ぜえ、遥々と汽車に乗つて来たといふのに一日まる潰しさ。」
「あなたは、やり損ひぢやなかつたの?」
「うむ――大丈夫だつた。」
「威張る程のことでもない。」
「……変なのは俺ひとりさ、それに今日は、阿父さんの古服を着て行つたらう……少しダブつくんで歩き憎くかつた。」
「つまんないことを、あんたは……変な風に云ふのね。」
 いつもさうだつたが、この時は殊に眼立つて周子の素振りは、そんな私の云ふことを無下に稚戯にして享け容れない風だつた。

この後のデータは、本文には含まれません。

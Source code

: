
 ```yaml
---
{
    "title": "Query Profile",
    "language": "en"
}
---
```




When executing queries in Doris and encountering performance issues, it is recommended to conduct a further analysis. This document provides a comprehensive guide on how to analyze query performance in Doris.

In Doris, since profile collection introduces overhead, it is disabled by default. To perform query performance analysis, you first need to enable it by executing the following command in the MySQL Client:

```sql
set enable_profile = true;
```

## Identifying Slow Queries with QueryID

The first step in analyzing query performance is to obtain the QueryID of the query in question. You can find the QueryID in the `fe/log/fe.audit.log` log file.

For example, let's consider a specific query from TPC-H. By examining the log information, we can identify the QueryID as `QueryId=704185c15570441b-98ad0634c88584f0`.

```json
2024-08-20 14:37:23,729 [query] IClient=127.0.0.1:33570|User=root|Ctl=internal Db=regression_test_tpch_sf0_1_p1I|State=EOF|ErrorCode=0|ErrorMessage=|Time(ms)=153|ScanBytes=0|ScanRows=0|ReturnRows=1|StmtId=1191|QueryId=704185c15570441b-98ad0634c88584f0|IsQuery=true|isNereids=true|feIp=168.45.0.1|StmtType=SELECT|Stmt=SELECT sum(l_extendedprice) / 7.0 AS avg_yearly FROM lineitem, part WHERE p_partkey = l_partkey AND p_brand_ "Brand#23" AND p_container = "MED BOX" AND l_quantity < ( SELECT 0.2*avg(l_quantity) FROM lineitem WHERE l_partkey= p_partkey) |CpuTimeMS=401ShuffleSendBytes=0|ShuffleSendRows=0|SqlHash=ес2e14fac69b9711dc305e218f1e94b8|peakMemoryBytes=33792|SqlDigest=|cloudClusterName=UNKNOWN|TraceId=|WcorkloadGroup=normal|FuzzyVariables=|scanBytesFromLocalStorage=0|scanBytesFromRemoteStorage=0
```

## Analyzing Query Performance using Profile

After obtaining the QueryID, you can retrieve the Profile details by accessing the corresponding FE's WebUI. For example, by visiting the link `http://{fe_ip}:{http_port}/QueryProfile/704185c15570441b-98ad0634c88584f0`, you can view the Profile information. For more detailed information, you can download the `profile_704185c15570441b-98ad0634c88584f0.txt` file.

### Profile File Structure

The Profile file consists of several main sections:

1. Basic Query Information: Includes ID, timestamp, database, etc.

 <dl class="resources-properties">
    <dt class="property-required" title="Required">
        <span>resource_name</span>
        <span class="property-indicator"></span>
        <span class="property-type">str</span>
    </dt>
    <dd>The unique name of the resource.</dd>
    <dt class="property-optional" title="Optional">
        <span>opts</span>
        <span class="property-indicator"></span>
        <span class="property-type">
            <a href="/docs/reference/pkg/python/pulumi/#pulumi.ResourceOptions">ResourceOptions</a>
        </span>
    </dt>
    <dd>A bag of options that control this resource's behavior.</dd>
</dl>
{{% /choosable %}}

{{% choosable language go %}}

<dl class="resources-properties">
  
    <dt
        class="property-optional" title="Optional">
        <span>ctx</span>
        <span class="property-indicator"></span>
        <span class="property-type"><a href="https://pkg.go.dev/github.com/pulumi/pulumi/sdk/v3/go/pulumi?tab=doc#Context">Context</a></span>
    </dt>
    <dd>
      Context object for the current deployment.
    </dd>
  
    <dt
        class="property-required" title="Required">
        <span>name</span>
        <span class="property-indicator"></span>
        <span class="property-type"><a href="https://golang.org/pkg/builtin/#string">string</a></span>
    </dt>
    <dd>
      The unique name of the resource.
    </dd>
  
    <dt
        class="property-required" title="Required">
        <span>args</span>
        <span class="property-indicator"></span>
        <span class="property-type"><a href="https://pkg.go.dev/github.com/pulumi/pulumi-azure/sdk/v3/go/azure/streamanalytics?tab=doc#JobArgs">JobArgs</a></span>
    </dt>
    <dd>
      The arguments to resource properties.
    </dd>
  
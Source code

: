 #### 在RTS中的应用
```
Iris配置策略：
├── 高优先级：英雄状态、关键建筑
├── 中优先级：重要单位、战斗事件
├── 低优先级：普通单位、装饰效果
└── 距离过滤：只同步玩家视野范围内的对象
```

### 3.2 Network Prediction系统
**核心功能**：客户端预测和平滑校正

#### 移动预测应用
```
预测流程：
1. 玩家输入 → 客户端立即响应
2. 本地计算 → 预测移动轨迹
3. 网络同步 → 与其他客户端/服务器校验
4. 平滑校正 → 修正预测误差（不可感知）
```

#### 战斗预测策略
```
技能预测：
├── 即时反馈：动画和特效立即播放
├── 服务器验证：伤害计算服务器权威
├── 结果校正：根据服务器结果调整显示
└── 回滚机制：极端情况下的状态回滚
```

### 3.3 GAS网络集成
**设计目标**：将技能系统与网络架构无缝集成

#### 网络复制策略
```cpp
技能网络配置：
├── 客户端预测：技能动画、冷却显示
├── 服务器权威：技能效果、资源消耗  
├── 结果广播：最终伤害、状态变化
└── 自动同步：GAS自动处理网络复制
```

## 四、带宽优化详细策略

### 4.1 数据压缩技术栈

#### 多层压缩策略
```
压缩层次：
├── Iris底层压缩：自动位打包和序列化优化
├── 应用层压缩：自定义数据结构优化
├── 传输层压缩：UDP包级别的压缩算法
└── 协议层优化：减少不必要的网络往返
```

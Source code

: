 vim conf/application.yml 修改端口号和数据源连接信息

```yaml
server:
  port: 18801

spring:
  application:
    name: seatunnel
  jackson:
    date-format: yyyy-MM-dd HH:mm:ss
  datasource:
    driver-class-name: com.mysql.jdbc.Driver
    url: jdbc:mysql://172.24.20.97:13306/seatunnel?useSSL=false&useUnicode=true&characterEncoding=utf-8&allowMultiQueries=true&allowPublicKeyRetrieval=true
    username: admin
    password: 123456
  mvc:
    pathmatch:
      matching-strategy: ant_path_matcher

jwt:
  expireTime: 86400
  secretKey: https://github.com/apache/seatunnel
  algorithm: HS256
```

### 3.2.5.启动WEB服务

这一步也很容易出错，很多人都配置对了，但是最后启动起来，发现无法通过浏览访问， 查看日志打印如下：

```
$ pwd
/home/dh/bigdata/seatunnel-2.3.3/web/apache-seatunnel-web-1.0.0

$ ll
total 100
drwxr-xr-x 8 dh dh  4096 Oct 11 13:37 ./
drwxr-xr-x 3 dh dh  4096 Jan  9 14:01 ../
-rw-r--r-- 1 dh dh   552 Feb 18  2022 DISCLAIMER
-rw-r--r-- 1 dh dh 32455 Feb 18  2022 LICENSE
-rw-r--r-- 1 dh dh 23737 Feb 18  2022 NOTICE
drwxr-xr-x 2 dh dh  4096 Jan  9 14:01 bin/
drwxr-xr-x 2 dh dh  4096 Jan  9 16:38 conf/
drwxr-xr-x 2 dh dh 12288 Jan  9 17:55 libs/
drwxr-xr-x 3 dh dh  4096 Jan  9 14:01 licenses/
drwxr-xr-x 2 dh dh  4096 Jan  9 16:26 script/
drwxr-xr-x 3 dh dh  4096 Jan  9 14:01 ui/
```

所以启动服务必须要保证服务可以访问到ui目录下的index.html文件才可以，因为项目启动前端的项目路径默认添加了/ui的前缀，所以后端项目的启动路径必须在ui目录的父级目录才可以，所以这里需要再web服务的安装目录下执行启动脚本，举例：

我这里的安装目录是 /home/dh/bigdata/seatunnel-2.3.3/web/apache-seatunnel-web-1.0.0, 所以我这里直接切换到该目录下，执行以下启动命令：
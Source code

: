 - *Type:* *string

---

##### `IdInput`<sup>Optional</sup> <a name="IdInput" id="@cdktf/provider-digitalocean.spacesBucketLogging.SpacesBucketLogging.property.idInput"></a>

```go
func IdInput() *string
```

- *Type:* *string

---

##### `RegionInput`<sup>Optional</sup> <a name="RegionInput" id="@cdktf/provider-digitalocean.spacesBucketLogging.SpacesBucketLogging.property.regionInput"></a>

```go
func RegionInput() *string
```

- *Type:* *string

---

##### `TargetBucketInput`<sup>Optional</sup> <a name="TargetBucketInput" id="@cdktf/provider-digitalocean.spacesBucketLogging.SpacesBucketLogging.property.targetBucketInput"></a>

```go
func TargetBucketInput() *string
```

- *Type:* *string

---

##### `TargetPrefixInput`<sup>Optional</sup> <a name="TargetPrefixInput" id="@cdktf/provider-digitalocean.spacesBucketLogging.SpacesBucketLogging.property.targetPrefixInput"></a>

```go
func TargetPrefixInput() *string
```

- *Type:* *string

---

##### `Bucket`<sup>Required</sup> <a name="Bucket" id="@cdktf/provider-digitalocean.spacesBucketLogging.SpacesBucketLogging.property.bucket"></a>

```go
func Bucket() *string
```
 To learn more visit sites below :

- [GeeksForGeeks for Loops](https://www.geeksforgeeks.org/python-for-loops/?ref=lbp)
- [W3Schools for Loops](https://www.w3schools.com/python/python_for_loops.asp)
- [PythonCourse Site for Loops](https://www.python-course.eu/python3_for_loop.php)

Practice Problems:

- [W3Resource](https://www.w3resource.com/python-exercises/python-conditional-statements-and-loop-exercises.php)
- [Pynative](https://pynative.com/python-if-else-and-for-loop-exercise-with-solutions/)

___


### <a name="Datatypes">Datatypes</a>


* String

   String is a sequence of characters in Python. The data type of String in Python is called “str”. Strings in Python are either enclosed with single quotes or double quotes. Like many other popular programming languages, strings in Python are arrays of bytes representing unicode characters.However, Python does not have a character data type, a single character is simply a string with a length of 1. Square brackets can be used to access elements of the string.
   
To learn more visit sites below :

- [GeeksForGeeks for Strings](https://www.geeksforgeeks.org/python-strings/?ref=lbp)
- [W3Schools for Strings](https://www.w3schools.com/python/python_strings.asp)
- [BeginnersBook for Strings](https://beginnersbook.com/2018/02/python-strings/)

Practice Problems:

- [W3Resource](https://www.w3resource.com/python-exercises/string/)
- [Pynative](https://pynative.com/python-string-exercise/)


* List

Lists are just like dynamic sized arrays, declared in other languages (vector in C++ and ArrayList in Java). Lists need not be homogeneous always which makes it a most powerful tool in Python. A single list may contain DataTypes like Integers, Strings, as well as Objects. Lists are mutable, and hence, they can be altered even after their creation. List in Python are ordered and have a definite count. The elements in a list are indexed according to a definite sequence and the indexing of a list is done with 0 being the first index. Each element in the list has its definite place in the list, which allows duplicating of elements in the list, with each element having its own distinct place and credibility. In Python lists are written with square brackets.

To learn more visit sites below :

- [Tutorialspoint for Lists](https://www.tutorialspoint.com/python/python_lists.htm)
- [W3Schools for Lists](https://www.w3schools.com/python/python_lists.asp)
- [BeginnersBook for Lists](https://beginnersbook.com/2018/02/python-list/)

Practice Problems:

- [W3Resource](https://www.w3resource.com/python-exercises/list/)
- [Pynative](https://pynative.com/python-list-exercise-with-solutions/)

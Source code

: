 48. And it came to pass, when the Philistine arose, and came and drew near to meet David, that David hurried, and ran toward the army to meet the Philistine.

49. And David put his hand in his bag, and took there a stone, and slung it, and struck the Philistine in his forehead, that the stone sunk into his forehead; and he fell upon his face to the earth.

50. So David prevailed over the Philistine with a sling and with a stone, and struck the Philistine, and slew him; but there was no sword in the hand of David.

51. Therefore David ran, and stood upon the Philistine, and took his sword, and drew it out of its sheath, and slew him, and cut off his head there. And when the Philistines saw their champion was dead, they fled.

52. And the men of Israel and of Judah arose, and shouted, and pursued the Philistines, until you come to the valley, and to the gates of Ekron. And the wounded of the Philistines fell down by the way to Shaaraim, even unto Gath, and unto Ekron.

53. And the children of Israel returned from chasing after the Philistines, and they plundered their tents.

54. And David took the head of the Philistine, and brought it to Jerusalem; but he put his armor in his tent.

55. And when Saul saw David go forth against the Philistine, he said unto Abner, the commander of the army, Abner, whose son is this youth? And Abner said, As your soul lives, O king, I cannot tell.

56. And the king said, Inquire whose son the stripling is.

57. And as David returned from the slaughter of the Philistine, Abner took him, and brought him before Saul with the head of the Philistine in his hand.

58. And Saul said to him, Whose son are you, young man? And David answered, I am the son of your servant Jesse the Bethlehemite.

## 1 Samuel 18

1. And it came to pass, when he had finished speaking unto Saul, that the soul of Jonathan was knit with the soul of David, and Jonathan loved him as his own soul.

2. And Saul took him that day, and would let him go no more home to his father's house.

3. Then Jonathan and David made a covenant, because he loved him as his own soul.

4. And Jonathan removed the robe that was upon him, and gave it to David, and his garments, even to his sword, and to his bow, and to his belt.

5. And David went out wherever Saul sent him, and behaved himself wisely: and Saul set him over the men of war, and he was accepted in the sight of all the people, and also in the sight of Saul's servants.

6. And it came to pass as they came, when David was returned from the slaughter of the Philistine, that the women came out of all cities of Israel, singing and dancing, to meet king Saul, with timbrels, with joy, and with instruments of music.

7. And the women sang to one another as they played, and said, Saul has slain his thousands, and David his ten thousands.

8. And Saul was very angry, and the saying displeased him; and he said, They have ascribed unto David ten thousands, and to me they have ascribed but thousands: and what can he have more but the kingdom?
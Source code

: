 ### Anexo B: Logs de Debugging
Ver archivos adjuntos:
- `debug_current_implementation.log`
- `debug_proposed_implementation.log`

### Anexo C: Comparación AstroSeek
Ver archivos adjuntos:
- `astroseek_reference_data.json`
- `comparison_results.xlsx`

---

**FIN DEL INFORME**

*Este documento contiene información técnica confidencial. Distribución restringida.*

 私は、関はず続けた。――「尤も、前に一度俺があそこへ行つた時のことを俺は、妙にはつきり覚えてゐるんだ、その時は阿父さんと俺と一処に行つたんだ、ホラ、家から使ひが来て俺がわざ/\熱海から出かけて来たことがあるぢやないか。――さうだ、二人とも同じやうな白い服を着て行つたから夏だつたんだ。阿父さんが死ぬ前の年の夏なんだ。」
「そんなこともあつたかしら。」と、周子は飽くまでも無感興を固持してゐた。私は、さつきから可成り我慢してゐたのだが、急に彼女の白々しさが醜くゝなつて、
「チエツ! 面白くねえ奴だなア、もう話さないよ。」と、叫んだ。――何故か彼女は、いつもと違つて私がそんな癇癪を起しても、眉ひとつ動かさずに凝ツとしてゐた。つまらないといふ風に扱はれると私は、此方もつまらなく自分が馬鹿に見えて、一つは間が悪るかつたのである。――彼女は、その私には頓着なく何か別の不快なことを考へてゐるらしく、時々眼を瞑つて軽く首を振つたりしてゐた。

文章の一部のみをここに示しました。